■ **About this task**
Every entry should be returned unchanged, with the pictures omitted.

[Source texts of formatted documents]
**********

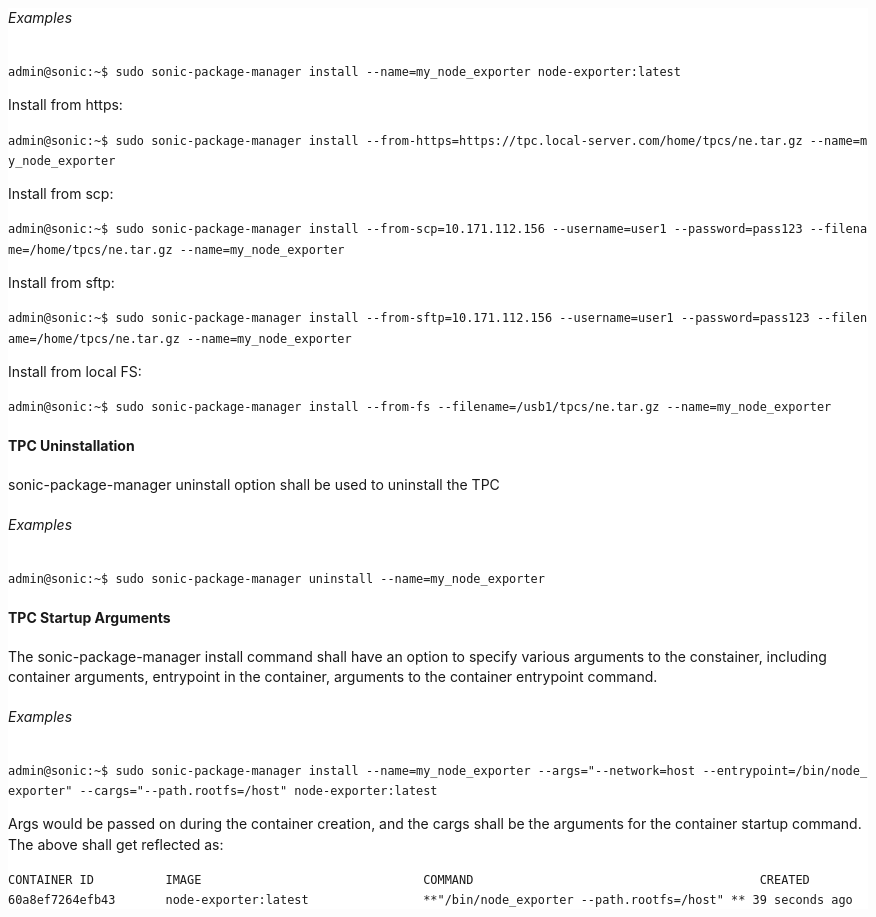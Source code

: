
###### Examples

```
admin@sonic:~$ sudo sonic-package-manager install --name=my_node_exporter node-exporter:latest 
```

Install from https:
```
admin@sonic:~$ sudo sonic-package-manager install --from-https=https://tpc.local-server.com/home/tpcs/ne.tar.gz --name=my_node_exporter  
```

Install from scp:
```
admin@sonic:~$ sudo sonic-package-manager install --from-scp=10.171.112.156 --username=user1 --password=pass123 --filename=/home/tpcs/ne.tar.gz --name=my_node_exporter  
```

Install from sftp:
```
admin@sonic:~$ sudo sonic-package-manager install --from-sftp=10.171.112.156 --username=user1 --password=pass123 --filename=/home/tpcs/ne.tar.gz --name=my_node_exporter  
```
Install from local FS:
```
admin@sonic:~$ sudo sonic-package-manager install --from-fs --filename=/usb1/tpcs/ne.tar.gz --name=my_node_exporter  
```
#### TPC Uninstallation

sonic-package-manager uninstall option shall be used to uninstall the TPC



###### Examples

```
admin@sonic:~$ sudo sonic-package-manager uninstall --name=my_node_exporter
```

#### TPC Startup Arguments

The sonic-package-manager install command shall have an option to specify various arguments to the constainer, including container arguments, entrypoint in the container, arguments to the container entrypoint command. 



###### Examples

```
admin@sonic:~$ sudo sonic-package-manager install --name=my_node_exporter --args="--network=host --entrypoint=/bin/node_exporter" --cargs="--path.rootfs=/host" node-exporter:latest 
```

Args would be passed on during the container creation, and the cargs shall be the arguments for the container startup command. The above shall get reflected as:

```
CONTAINER ID          IMAGE                               COMMAND                                        CREATED      
60a8ef7264efb43       node-exporter:latest                **"/bin/node_exporter --path.rootfs=/host" ** 39 seconds ago
```
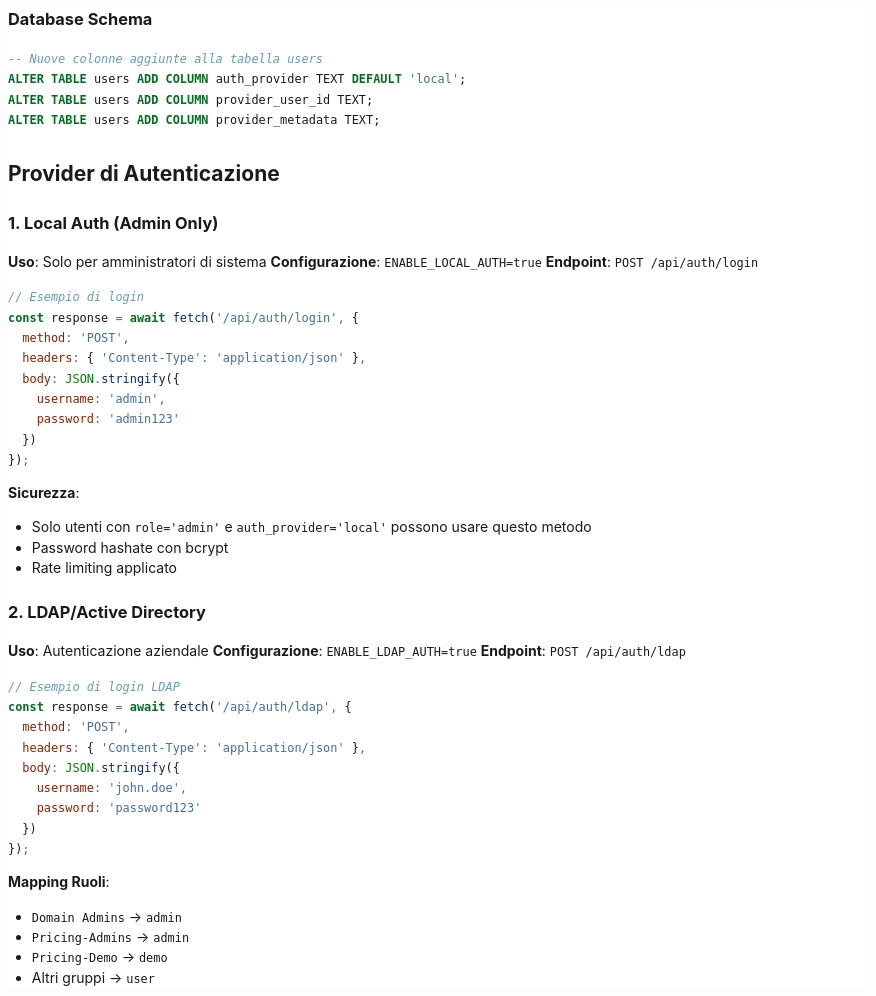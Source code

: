 ### Database Schema

```sql
-- Nuove colonne aggiunte alla tabella users
ALTER TABLE users ADD COLUMN auth_provider TEXT DEFAULT 'local';
ALTER TABLE users ADD COLUMN provider_user_id TEXT;
ALTER TABLE users ADD COLUMN provider_metadata TEXT;
```

## Provider di Autenticazione

### 1. Local Auth (Admin Only)

**Uso**: Solo per amministratori di sistema
**Configurazione**: `ENABLE_LOCAL_AUTH=true`
**Endpoint**: `POST /api/auth/login`

```javascript
// Esempio di login
const response = await fetch('/api/auth/login', {
  method: 'POST',
  headers: { 'Content-Type': 'application/json' },
  body: JSON.stringify({
    username: 'admin',
    password: 'admin123'
  })
});
```

**Sicurezza**:
- Solo utenti con `role='admin'` e `auth_provider='local'` possono usare questo metodo
- Password hashate con bcrypt
- Rate limiting applicato

### 2. LDAP/Active Directory

**Uso**: Autenticazione aziendale
**Configurazione**: `ENABLE_LDAP_AUTH=true`
**Endpoint**: `POST /api/auth/ldap`

```javascript
// Esempio di login LDAP
const response = await fetch('/api/auth/ldap', {
  method: 'POST',
  headers: { 'Content-Type': 'application/json' },
  body: JSON.stringify({
    username: 'john.doe',
    password: 'password123'
  })
});
```

**Mapping Ruoli**:
- `Domain Admins` → `admin`
- `Pricing-Admins` → `admin`
- `Pricing-Demo` → `demo`
- Altri gruppi → `user`
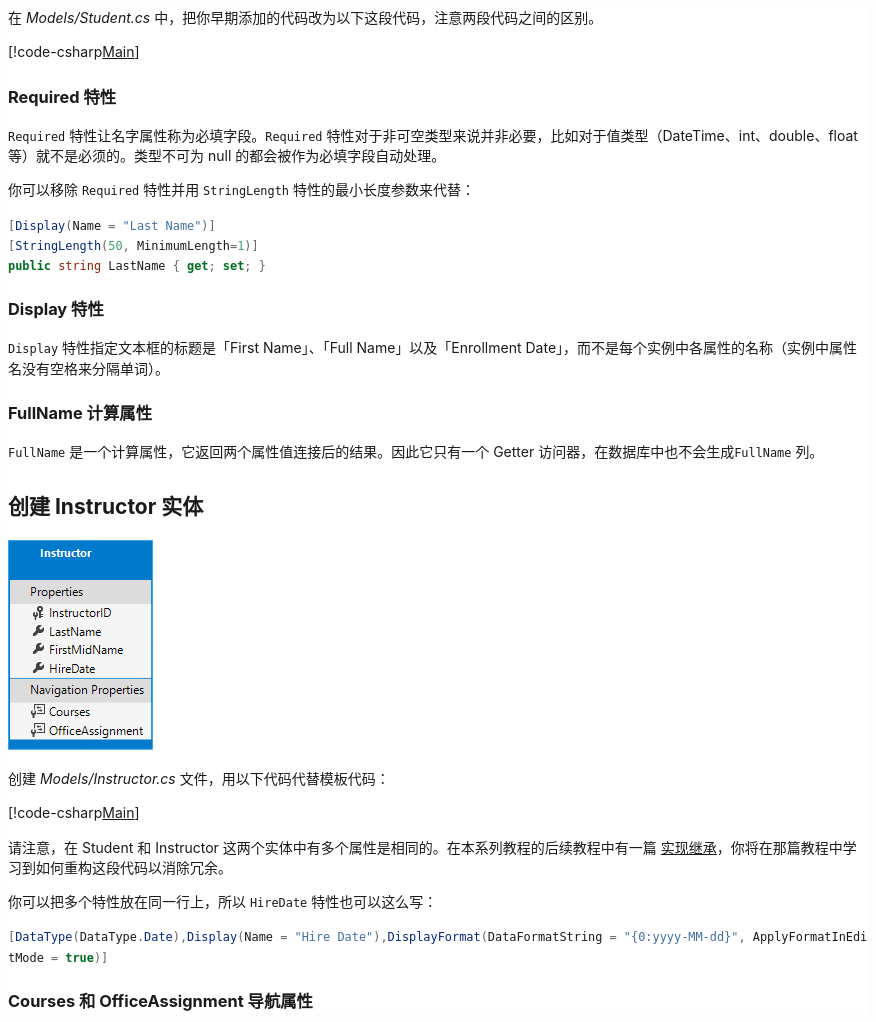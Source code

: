 在 *Models/Student.cs* 中，把你早期添加的代码改为以下这段代码，注意两段代码之间的区别。

[!code-csharp[Main](intro/samples/cu/Models/Student.cs?name=snippet_BeforeInheritance&highlight=11,13,15,18,22,24-31)]

### Required 特性

`Required` 特性让名字属性称为必填字段。`Required` 特性对于非可空类型来说并非必要，比如对于值类型（DateTime、int、double、float 等）就不是必须的。类型不可为 null 的都会被作为必填字段自动处理。

你可以移除 `Required` 特性并用 `StringLength` 特性的最小长度参数来代替：

```csharp
[Display(Name = "Last Name")]
[StringLength(50, MinimumLength=1)]
public string LastName { get; set; }
```

### Display 特性

`Display` 特性指定文本框的标题是「First Name」、「Full Name」以及「Enrollment Date」，而不是每个实例中各属性的名称（实例中属性名没有空格来分隔单词）。

### FullName 计算属性

`FullName` 是一个计算属性，它返回两个属性值连接后的结果。因此它只有一个 Getter 访问器，在数据库中也不会生成`FullName` 列。

## 创建 Instructor 实体

![Instructor entity](complex-data-model/_static/instructor-entity.png)

创建 *Models/Instructor.cs* 文件，用以下代码代替模板代码：

[!code-csharp[Main](intro/samples/cu/Models/Instructor.cs?name=snippet_BeforeInheritance)]

请注意，在 Student 和 Instructor 这两个实体中有多个属性是相同的。在本系列教程的后续教程中有一篇 [实现继承](inheritance.md)，你将在那篇教程中学习到如何重构这段代码以消除冗余。

你可以把多个特性放在同一行上，所以 `HireDate` 特性也可以这么写：

```csharp
[DataType(DataType.Date),Display(Name = "Hire Date"),DisplayFormat(DataFormatString = "{0:yyyy-MM-dd}", ApplyFormatInEditMode = true)]
```

### Courses 和 OfficeAssignment 导航属性
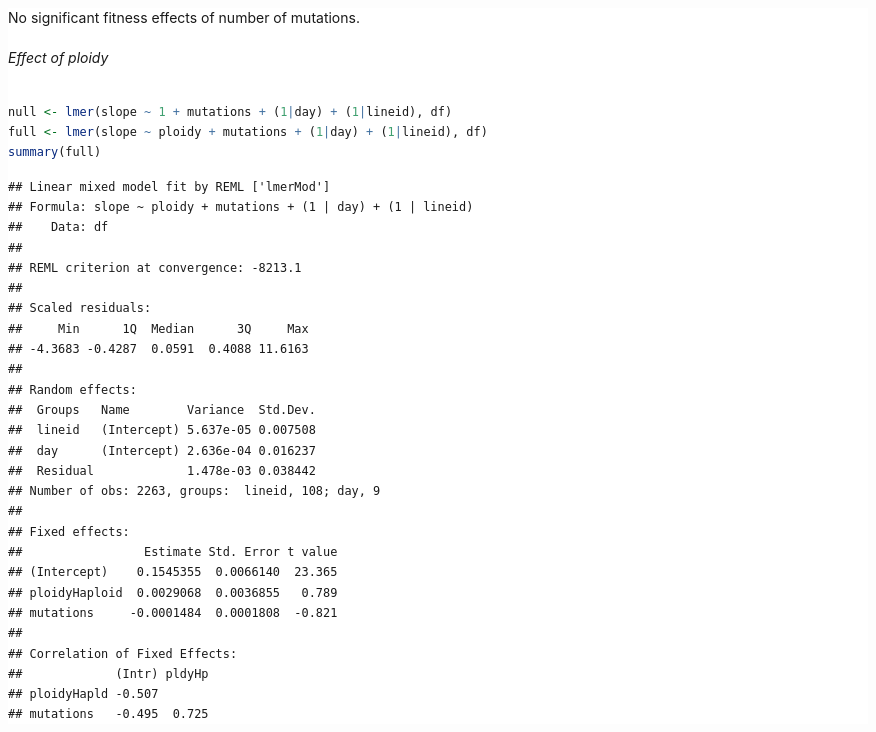 No significant fitness effects of number of mutations.

###### Effect of ploidy

``` r
null <- lmer(slope ~ 1 + mutations + (1|day) + (1|lineid), df)
full <- lmer(slope ~ ploidy + mutations + (1|day) + (1|lineid), df)
summary(full)
```

    ## Linear mixed model fit by REML ['lmerMod']
    ## Formula: slope ~ ploidy + mutations + (1 | day) + (1 | lineid)
    ##    Data: df
    ## 
    ## REML criterion at convergence: -8213.1
    ## 
    ## Scaled residuals: 
    ##     Min      1Q  Median      3Q     Max 
    ## -4.3683 -0.4287  0.0591  0.4088 11.6163 
    ## 
    ## Random effects:
    ##  Groups   Name        Variance  Std.Dev.
    ##  lineid   (Intercept) 5.637e-05 0.007508
    ##  day      (Intercept) 2.636e-04 0.016237
    ##  Residual             1.478e-03 0.038442
    ## Number of obs: 2263, groups:  lineid, 108; day, 9
    ## 
    ## Fixed effects:
    ##                 Estimate Std. Error t value
    ## (Intercept)    0.1545355  0.0066140  23.365
    ## ploidyHaploid  0.0029068  0.0036855   0.789
    ## mutations     -0.0001484  0.0001808  -0.821
    ## 
    ## Correlation of Fixed Effects:
    ##             (Intr) pldyHp
    ## ploidyHapld -0.507       
    ## mutations   -0.495  0.725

**********

■ **Response to the exercise**
Source code

:
###### Examples

```
admin@sonic:~$ sudo sonic-package-manager install --name=my_node_exporter node-exporter:latest 
```

Install from https:
```
admin@sonic:~$ sudo sonic-package-manager install --from-https=https://tpc.local-server.com/home/tpcs/ne.tar.gz --name=my_node_exporter  
```

Install from scp:
```
admin@sonic:~$ sudo sonic-package-manager install --from-scp=10.171.112.156 --username=user1 --password=pass123 --filename=/home/tpcs/ne.tar.gz --name=my_node_exporter  
```

Install from sftp:
```
admin@sonic:~$ sudo sonic-package-manager install --from-sftp=10.171.112.156 --username=user1 --password=pass123 --filename=/home/tpcs/ne.tar.gz --name=my_node_exporter  
```
Install from local FS:
```
admin@sonic:~$ sudo sonic-package-manager install --from-fs --filename=/usb1/tpcs/ne.tar.gz --name=my_node_exporter  
```
#### TPC Uninstallation

sonic-package-manager uninstall option shall be used to uninstall the TPC



###### Examples

```
admin@sonic:~$ sudo sonic-package-manager uninstall --name=my_node_exporter
```

#### TPC Startup Arguments

The sonic-package-manager install command shall have an option to specify various arguments to the constainer, including container arguments, entrypoint in the container, arguments to the container entrypoint command. 



###### Examples

```
admin@sonic:~$ sudo sonic-package-manager install --name=my_node_exporter --args="--network=host --entrypoint=/bin/node_exporter" --cargs="--path.rootfs=/host" node-exporter:latest 
```

Args would be passed on during the container creation, and the cargs shall be the arguments for the container startup command. The above shall get reflected as:

```
CONTAINER ID          IMAGE                               COMMAND                                        CREATED      
60a8ef7264efb43       node-exporter:latest                **"/bin/node_exporter --path.rootfs=/host" ** 39 seconds ago
```
Source code

: ### Database Schema

```sql
-- Nuove colonne aggiunte alla tabella users
ALTER TABLE users ADD COLUMN auth_provider TEXT DEFAULT 'local';
ALTER TABLE users ADD COLUMN provider_user_id TEXT;
ALTER TABLE users ADD COLUMN provider_metadata TEXT;
```

## Provider di Autenticazione

### 1. Local Auth (Admin Only)

**Uso**: Solo per amministratori di sistema
**Configurazione**: `ENABLE_LOCAL_AUTH=true`
**Endpoint**: `POST /api/auth/login`

```javascript
// Esempio di login
const response = await fetch('/api/auth/login', {
  method: 'POST',
  headers: { 'Content-Type': 'application/json' },
  body: JSON.stringify({
    username: 'admin',
    password: 'admin123'
  })
});
```

**Sicurezza**:
- Solo utenti con `role='admin'` e `auth_provider='local'` possono usare questo metodo
- Password hashate con bcrypt
- Rate limiting applicato

### 2. LDAP/Active Directory

**Uso**: Autenticazione aziendale
**Configurazione**: `ENABLE_LDAP_AUTH=true`
**Endpoint**: `POST /api/auth/ldap`

```javascript
// Esempio di login LDAP
const response = await fetch('/api/auth/ldap', {
  method: 'POST',
  headers: { 'Content-Type': 'application/json' },
  body: JSON.stringify({
    username: 'john.doe',
    password: 'password123'
  })
});
```

**Mapping Ruoli**:
- `Domain Admins` → `admin`
- `Pricing-Admins` → `admin`
- `Pricing-Demo` → `demo`
- Altri gruppi → `user`
Source code

: 在 *Models/Student.cs* 中，把你早期添加的代码改为以下这段代码，注意两段代码之间的区别。

[!code-csharp[Main](intro/samples/cu/Models/Student.cs?name=snippet_BeforeInheritance&highlight=11,13,15,18,22,24-31)]

### Required 特性

`Required` 特性让名字属性称为必填字段。`Required` 特性对于非可空类型来说并非必要，比如对于值类型（DateTime、int、double、float 等）就不是必须的。类型不可为 null 的都会被作为必填字段自动处理。

你可以移除 `Required` 特性并用 `StringLength` 特性的最小长度参数来代替：

```csharp
[Display(Name = "Last Name")]
[StringLength(50, MinimumLength=1)]
public string LastName { get; set; }
```

### Display 特性

`Display` 特性指定文本框的标题是「First Name」、「Full Name」以及「Enrollment Date」，而不是每个实例中各属性的名称（实例中属性名没有空格来分隔单词）。

### FullName 计算属性

`FullName` 是一个计算属性，它返回两个属性值连接后的结果。因此它只有一个 Getter 访问器，在数据库中也不会生成`FullName` 列。

## 创建 Instructor 实体

![Instructor entity](complex-data-model/_static/instructor-entity.png)

创建 *Models/Instructor.cs* 文件，用以下代码代替模板代码：

[!code-csharp[Main](intro/samples/cu/Models/Instructor.cs?name=snippet_BeforeInheritance)]

请注意，在 Student 和 Instructor 这两个实体中有多个属性是相同的。在本系列教程的后续教程中有一篇 [实现继承](inheritance.md)，你将在那篇教程中学习到如何重构这段代码以消除冗余。

你可以把多个特性放在同一行上，所以 `HireDate` 特性也可以这么写：

```csharp
[DataType(DataType.Date),Display(Name = "Hire Date"),DisplayFormat(DataFormatString = "{0:yyyy-MM-dd}", ApplyFormatInEditMode = true)]
```

### Courses 和 OfficeAssignment 导航属性
 No significant fitness effects of number of mutations.

###### Effect of ploidy

``` r
null <- lmer(slope ~ 1 + mutations + (1|day) + (1|lineid), df)
full <- lmer(slope ~ ploidy + mutations + (1|day) + (1|lineid), df)
summary(full)
```

    ## Linear mixed model fit by REML ['lmerMod']
    ## Formula: slope ~ ploidy + mutations + (1 | day) + (1 | lineid)
    ##    Data: df
    ## 
    ## REML criterion at convergence: -8213.1
    ## 
    ## Scaled residuals: 
    ##     Min      1Q  Median      3Q     Max 
    ## -4.3683 -0.4287  0.0591  0.4088 11.6163 
    ## 
    ## Random effects:
    ##  Groups   Name        Variance  Std.Dev.
    ##  lineid   (Intercept) 5.637e-05 0.007508
    ##  day      (Intercept) 2.636e-04 0.016237
    ##  Residual             1.478e-03 0.038442
    ## Number of obs: 2263, groups:  lineid, 108; day, 9
    ## 
    ## Fixed effects:
    ##                 Estimate Std. Error t value
    ## (Intercept)    0.1545355  0.0066140  23.365
    ## ploidyHaploid  0.0029068  0.0036855   0.789
    ## mutations     -0.0001484  0.0001808  -0.821
    ## 
    ## Correlation of Fixed Effects:
    ##             (Intr) pldyHp
    ## ploidyHapld -0.507       
    ## mutations   -0.495  0.725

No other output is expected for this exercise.